TRY IT: Determine how many lines below contain the string "datetime" and give that number without anything else.

(Dataset excerpts)

==================================================

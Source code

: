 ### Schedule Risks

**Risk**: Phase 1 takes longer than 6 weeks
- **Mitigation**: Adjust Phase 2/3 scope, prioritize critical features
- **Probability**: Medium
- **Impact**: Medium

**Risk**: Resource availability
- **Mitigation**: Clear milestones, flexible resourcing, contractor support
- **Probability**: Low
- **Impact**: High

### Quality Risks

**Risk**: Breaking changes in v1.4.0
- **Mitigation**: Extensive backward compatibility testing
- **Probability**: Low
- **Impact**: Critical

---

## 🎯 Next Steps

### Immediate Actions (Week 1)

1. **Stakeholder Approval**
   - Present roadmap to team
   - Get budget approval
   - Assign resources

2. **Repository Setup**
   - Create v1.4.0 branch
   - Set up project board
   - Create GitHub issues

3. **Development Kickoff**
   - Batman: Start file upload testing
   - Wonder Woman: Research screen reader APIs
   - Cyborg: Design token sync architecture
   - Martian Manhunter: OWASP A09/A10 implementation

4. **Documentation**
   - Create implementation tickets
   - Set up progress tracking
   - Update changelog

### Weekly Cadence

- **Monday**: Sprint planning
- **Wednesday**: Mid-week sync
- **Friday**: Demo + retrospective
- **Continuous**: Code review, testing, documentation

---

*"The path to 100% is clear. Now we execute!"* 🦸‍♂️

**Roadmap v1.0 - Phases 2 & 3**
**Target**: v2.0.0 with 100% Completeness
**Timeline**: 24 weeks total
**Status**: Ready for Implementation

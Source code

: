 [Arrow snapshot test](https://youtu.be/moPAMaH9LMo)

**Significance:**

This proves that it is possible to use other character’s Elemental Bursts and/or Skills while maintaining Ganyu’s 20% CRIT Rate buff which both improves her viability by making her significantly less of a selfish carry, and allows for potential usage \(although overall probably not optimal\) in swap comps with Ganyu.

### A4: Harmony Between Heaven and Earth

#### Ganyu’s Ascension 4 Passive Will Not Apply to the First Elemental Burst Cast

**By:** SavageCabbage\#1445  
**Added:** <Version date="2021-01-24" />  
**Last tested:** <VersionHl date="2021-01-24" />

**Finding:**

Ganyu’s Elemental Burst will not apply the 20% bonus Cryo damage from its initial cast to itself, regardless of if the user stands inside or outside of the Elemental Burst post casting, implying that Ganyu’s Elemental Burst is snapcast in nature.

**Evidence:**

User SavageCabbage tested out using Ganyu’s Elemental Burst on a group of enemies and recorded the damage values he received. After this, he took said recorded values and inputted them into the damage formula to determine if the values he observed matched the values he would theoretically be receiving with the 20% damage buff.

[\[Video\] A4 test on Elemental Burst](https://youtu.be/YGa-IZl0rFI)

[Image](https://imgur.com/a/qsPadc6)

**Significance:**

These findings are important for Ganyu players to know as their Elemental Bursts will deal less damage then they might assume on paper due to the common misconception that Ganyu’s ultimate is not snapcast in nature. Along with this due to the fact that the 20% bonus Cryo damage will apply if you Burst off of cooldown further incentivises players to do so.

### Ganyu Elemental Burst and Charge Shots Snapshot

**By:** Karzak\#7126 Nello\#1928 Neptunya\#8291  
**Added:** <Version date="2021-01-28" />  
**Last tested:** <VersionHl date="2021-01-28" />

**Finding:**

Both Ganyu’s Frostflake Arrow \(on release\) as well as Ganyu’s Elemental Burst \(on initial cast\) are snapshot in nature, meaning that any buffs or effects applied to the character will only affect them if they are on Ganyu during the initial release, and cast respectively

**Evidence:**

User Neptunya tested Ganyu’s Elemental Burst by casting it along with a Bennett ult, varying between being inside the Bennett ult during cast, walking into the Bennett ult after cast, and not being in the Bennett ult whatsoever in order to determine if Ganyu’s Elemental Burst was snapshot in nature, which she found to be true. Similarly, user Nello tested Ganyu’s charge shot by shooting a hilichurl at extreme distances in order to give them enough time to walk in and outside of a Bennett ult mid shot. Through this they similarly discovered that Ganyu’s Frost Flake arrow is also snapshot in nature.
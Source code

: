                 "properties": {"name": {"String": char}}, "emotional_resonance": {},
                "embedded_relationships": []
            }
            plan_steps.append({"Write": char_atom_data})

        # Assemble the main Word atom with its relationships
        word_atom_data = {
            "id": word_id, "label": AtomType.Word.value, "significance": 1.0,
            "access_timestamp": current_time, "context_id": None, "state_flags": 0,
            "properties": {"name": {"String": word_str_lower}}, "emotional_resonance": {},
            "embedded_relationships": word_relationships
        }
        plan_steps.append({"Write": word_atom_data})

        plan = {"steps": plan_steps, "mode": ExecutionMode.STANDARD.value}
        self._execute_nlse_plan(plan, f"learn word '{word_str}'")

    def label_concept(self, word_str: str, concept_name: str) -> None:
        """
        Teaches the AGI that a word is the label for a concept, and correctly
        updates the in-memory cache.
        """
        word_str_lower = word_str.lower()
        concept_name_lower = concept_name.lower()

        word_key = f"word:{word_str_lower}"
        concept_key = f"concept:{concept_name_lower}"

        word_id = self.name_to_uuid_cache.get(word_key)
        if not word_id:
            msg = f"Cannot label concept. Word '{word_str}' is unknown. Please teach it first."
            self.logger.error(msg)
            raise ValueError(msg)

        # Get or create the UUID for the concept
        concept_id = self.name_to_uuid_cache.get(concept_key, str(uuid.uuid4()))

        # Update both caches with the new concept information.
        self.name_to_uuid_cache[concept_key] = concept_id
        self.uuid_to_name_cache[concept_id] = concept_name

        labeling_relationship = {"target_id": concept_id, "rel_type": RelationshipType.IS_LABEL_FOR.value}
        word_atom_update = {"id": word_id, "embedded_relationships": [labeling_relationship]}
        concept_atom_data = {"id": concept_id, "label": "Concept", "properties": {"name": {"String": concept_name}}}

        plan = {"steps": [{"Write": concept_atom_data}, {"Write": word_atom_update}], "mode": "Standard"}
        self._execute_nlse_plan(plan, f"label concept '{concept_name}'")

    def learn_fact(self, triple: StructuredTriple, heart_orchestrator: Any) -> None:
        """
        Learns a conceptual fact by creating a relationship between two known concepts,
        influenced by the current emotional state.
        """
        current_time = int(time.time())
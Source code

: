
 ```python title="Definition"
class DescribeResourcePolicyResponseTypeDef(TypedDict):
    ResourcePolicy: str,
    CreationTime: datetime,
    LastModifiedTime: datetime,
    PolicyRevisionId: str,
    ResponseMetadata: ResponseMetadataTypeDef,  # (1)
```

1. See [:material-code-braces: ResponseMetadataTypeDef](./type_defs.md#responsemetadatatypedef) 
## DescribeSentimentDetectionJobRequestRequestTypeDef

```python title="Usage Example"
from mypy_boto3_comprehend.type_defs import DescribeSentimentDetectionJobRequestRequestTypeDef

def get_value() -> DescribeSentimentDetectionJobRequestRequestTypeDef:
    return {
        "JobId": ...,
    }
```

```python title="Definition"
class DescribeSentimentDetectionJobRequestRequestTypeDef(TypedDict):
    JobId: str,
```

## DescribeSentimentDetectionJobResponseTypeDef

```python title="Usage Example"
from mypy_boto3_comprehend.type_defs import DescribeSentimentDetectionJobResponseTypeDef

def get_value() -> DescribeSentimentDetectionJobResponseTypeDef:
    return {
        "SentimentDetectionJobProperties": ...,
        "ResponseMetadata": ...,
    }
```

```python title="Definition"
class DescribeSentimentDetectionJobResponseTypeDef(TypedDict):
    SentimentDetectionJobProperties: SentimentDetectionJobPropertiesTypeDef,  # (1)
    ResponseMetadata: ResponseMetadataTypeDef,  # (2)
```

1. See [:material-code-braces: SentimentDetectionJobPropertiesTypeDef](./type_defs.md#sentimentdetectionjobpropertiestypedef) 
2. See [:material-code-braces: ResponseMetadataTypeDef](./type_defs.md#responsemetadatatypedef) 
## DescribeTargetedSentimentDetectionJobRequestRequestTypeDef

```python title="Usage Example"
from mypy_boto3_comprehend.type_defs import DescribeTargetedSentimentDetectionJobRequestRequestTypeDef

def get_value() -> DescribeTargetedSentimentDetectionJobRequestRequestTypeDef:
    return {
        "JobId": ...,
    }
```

==================================================

WRITTEN ANSWER: 2